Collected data

==*==

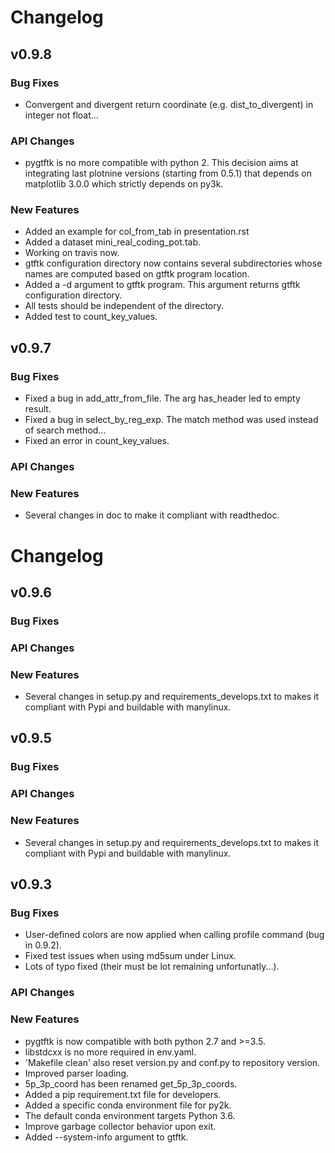 # Changelog


## v0.9.8

### Bug Fixes

- Convergent and divergent return coordinate (e.g. dist_to_divergent) in integer not float...

### API Changes

- pygtftk is no more compatible with python 2. This decision aims at integrating last plotnine versions (starting from 0.5.1) that depends on matplotlib 3.0.0 which strictly depends on py3k.

### New Features

- Added an example for col_from_tab in presentation.rst
- Added a dataset mini_real_coding_pot.tab.
- Working on travis now.
- gtftk configuration directory now contains several subdirectories whose names are computed based on gtftk program location.
- Added a -d argument to gtftk program. This argument returns gtftk configuration directory. 
- All tests should be independent of the directory.
- Added test to count_key_values.

## v0.9.7

### Bug Fixes

- Fixed a bug in add_attr_from_file. The arg has_header led to empty result.
- Fixed a bug in select_by_reg_exp. The match method was used instead of search method...
- Fixed an error in count_key_values. 

### API Changes

### New Features

- Several changes in doc to make it compliant with readthedoc.


# Changelog

## v0.9.6

### Bug Fixes

### API Changes

### New Features

- Several changes in setup.py and requirements_develops.txt to makes it compliant with Pypi and buildable with manylinux.


## v0.9.5

### Bug Fixes

### API Changes

### New Features

- Several changes in setup.py and requirements_develops.txt to makes it compliant with Pypi and buildable with manylinux.

## v0.9.3

### Bug Fixes

- User-defined colors are now applied when calling profile command (bug in 0.9.2).
- Fixed test issues when using md5sum under Linux.
- Lots of typo fixed (their must be lot remaining unfortunatly...).

### API Changes


### New Features

- pygtftk is now compatible with both python 2.7 and >=3.5.
- libstdcxx is no more required in env.yaml.
- 'Makefile clean' also reset version.py and conf.py to repository version.
- Improved parser loading.
- 5p_3p_coord has been renamed get_5p_3p_coords.
- Added a pip requirement.txt file for developers.
- Added a specific conda environment file for py2k.
- The default conda environment targets Python 3.6.
- Improve garbage collector behavior upon exit.
- Added --system-info argument to gtftk.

==*==

Exercise instructions
Reproduce all of the entries word for word, skipping any pictures they hold.

Response area
 # Changelog


## v0.9.8

### Bug Fixes

- Convergent and divergent return coordinate (e.g. dist_to_divergent) in integer not float...

### API Changes

- pygtftk is no more compatible with python 2. This decision aims at integrating last plotnine versions (starting from 0.5.1) that depends on matplotlib 3.0.0 which strictly depends on py3k.

### New Features

- Added an example for col_from_tab in presentation.rst
- Added a dataset mini_real_coding_pot.tab.
- Working on travis now.
- gtftk configuration directory now contains several subdirectories whose names are computed based on gtftk program location.
- Added a -d argument to gtftk program. This argument returns gtftk configuration directory. 
- All tests should be independent of the directory.
- Added test to count_key_values.

## v0.9.7

### Bug Fixes

- Fixed a bug in add_attr_from_file. The arg has_header led to empty result.
- Fixed a bug in select_by_reg_exp. The match method was used instead of search method...
- Fixed an error in count_key_values. 

### API Changes

### New Features

- Several changes in doc to make it compliant with readthedoc.


# Changelog

## v0.9.6

### Bug Fixes

### API Changes

### New Features

- Several changes in setup.py and requirements_develops.txt to makes it compliant with Pypi and buildable with manylinux.


## v0.9.5

### Bug Fixes

### API Changes

### New Features

- Several changes in setup.py and requirements_develops.txt to makes it compliant with Pypi and buildable with manylinux.

## v0.9.3

### Bug Fixes

- User-defined colors are now applied when calling profile command (bug in 0.9.2).
- Fixed test issues when using md5sum under Linux.
- Lots of typo fixed (their must be lot remaining unfortunatly...).

### API Changes


### New Features

- pygtftk is now compatible with both python 2.7 and >=3.5.
- libstdcxx is no more required in env.yaml.
- 'Makefile clean' also reset version.py and conf.py to repository version.
- Improved parser loading.
- 5p_3p_coord has been renamed get_5p_3p_coords.
- Added a pip requirement.txt file for developers.
- Added a specific conda environment file for py2k.
- The default conda environment targets Python 3.6.
- Improve garbage collector behavior upon exit.
- Added --system-info argument to gtftk.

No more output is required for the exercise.